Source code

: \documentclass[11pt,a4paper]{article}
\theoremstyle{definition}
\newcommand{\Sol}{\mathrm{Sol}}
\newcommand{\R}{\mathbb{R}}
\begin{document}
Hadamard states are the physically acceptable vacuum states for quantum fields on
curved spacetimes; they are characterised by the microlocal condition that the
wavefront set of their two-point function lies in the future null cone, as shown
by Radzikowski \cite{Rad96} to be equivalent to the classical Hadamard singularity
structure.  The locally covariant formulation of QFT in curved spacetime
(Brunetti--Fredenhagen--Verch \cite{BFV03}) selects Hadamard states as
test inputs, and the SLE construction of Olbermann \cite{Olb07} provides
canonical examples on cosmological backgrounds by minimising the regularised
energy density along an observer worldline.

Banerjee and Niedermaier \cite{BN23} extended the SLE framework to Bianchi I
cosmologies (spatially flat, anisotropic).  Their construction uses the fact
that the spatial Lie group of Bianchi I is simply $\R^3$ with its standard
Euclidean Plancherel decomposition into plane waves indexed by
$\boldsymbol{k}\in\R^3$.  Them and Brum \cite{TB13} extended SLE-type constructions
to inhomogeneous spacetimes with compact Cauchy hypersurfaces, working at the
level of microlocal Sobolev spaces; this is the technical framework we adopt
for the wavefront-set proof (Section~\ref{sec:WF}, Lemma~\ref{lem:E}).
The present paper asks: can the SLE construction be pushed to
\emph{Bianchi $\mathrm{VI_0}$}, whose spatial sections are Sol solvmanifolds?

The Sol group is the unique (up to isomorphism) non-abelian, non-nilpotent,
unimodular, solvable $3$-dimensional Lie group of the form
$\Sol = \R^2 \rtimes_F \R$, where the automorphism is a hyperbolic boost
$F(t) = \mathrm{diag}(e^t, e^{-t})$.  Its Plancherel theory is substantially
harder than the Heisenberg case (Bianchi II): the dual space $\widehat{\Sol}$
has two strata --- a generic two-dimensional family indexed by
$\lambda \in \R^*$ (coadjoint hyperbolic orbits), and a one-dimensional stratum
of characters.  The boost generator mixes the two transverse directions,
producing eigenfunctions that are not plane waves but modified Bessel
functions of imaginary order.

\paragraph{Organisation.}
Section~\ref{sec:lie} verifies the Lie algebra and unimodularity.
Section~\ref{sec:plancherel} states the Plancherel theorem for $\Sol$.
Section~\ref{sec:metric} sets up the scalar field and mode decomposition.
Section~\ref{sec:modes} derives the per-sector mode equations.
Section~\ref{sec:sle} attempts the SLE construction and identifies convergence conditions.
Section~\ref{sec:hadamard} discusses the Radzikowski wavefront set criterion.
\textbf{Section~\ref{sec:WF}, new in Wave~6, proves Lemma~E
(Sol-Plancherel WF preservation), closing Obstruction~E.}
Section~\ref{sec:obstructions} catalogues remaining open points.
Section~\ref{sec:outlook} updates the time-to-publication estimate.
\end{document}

- **Your instructions**:
Wherever "waves" turns up in the records, copy the whole line.

- **Your response**:
Euclidean Plancherel decomposition into plane waves indexed by
producing eigenfunctions that are not plane waves but modified Bessel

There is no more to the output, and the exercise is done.